## Your assignment
Please find the lines in the entries below that contain the word "bfseries", and copy each one.

····················

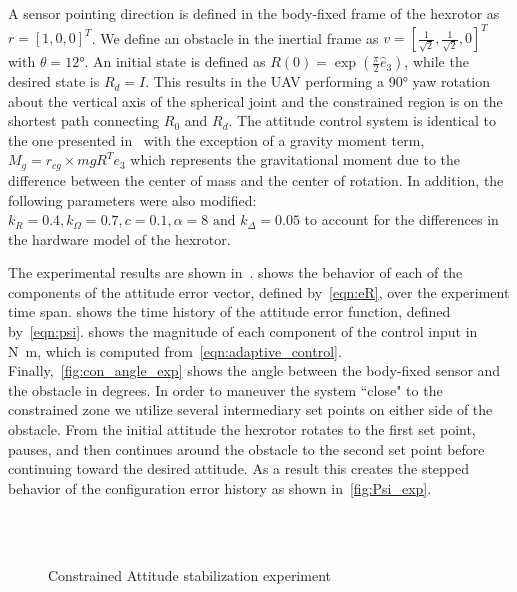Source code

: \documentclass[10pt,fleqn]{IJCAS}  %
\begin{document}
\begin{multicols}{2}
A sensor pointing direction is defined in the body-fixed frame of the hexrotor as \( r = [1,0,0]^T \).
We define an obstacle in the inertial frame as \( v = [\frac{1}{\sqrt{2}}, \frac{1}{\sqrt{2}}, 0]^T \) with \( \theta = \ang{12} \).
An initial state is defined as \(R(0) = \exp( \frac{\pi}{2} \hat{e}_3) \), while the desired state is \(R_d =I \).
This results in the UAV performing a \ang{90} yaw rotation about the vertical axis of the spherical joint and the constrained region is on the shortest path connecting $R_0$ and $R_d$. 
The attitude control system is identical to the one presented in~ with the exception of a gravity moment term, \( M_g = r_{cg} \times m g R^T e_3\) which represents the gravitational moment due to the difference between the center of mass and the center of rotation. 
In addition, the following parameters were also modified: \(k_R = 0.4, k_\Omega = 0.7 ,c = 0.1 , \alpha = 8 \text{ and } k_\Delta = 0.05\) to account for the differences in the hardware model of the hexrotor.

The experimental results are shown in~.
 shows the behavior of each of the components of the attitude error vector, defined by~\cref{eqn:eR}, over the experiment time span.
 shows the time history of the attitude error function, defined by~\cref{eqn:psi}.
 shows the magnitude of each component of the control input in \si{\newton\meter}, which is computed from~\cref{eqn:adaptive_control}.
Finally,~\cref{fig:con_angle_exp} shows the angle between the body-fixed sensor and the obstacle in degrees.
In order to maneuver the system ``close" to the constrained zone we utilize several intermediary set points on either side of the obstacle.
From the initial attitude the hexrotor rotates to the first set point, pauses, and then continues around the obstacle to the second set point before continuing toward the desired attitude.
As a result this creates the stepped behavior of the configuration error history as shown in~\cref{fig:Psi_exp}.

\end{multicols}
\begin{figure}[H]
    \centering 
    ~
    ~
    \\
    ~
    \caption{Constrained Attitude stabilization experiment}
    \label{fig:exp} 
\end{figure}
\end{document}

····················

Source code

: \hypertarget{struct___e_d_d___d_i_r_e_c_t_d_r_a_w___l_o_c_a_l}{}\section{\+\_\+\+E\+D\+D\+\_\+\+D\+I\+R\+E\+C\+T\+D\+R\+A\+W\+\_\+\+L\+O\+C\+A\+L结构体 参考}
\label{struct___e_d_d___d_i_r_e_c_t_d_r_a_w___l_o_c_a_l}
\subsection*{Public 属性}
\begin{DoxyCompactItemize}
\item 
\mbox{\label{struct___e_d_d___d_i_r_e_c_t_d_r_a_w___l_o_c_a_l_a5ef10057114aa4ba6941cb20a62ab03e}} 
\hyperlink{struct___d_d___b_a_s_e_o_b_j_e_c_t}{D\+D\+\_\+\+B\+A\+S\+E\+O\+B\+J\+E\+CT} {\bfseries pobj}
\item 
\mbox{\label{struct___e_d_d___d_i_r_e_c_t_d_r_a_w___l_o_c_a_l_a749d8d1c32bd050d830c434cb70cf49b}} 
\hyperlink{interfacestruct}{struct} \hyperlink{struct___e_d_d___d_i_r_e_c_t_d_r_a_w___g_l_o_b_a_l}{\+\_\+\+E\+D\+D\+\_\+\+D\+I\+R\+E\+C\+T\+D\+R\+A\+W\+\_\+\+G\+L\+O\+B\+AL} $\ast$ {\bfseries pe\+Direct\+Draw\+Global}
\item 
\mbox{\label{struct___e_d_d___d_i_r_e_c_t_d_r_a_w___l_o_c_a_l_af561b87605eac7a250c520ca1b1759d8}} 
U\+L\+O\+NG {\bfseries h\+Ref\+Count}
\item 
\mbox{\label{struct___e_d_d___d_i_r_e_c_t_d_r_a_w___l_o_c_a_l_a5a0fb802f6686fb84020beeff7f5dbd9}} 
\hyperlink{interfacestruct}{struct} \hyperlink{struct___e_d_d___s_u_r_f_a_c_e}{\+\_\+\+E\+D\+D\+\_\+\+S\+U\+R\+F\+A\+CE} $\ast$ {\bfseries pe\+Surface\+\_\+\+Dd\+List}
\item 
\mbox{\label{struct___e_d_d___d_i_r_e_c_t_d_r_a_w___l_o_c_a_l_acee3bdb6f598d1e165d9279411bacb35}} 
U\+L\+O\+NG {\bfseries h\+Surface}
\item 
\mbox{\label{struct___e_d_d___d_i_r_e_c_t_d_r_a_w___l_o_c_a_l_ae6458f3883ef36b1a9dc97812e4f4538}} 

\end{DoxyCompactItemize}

····················

## Result
\hyperlink{struct___d_d___b_a_s_e_o_b_j_e_c_t}{D\+D\+\_\+\+B\+A\+S\+E\+O\+B\+J\+E\+CT} {\bfseries pobj}
\hyperlink{interfacestruct}{struct} \hyperlink{struct___e_d_d___d_i_r_e_c_t_d_r_a_w___g_l_o_b_a_l}{\+\_\+\+E\+D\+D\+\_\+\+D\+I\+R\+E\+C\+T\+D\+R\+A\+W\+\_\+\+G\+L\+O\+B\+AL} $\ast$ {\bfseries pe\+Direct\+Draw\+Global}
U\+L\+O\+NG {\bfseries h\+Ref\+Count}
\hyperlink{interfacestruct}{struct} \hyperlink{struct___e_d_d___s_u_r_f_a_c_e}{\+\_\+\+E\+D\+D\+\_\+\+S\+U\+R\+F\+A\+CE} $\ast$ {\bfseries pe\+Surface\+\_\+\+Dd\+List}
U\+L\+O\+NG {\bfseries h\+Surface}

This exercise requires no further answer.